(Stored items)
<<<<

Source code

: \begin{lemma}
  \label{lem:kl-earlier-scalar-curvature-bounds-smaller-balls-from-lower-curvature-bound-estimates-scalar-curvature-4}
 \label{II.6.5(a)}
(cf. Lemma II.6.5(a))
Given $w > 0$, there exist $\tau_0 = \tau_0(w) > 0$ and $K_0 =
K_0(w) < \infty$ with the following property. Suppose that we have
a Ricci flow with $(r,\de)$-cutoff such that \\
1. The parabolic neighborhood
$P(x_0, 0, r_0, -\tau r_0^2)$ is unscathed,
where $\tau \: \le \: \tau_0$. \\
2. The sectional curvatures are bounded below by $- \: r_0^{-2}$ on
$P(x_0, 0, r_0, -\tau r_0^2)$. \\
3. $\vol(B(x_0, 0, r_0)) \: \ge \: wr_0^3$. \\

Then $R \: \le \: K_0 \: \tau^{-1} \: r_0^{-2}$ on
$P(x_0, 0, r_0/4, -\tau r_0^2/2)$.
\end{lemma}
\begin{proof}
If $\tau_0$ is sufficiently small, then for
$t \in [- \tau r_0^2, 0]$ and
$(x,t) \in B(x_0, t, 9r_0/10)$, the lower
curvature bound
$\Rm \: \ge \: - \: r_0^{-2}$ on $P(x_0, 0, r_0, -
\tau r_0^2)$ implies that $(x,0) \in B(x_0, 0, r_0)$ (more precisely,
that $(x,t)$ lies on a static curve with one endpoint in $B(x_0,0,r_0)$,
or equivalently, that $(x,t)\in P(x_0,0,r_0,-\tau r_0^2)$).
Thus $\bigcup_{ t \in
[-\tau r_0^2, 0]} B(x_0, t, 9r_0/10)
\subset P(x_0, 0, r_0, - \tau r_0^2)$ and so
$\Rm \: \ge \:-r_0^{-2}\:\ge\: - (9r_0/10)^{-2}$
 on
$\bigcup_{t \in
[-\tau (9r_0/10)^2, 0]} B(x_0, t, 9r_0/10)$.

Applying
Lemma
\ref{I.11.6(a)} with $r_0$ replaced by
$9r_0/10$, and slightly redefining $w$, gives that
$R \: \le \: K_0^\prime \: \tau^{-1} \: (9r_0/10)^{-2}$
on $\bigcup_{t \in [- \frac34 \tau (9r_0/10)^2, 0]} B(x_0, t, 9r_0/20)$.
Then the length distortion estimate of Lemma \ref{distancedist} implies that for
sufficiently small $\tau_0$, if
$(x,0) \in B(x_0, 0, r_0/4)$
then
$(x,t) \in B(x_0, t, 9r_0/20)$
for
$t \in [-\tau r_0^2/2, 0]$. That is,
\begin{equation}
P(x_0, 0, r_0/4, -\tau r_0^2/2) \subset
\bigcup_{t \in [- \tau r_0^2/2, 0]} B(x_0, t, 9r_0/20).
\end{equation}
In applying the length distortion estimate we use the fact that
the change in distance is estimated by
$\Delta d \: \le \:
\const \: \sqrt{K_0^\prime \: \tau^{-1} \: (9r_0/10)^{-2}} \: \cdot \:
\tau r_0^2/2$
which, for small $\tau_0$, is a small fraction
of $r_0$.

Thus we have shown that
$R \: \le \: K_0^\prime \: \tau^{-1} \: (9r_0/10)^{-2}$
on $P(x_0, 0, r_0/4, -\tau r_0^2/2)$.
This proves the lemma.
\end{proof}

>>>>

Look through the entries above, and wherever a line holds the string "with", copy it.

K_0(w) < \infty$ with the following property. Suppose that we have
a Ricci flow with $(r,\de)$-cutoff such that \\
that $(x,t)$ lies on a static curve with one endpoint in $B(x_0,0,r_0)$,
\ref{I.11.6(a)} with $r_0$ replaced by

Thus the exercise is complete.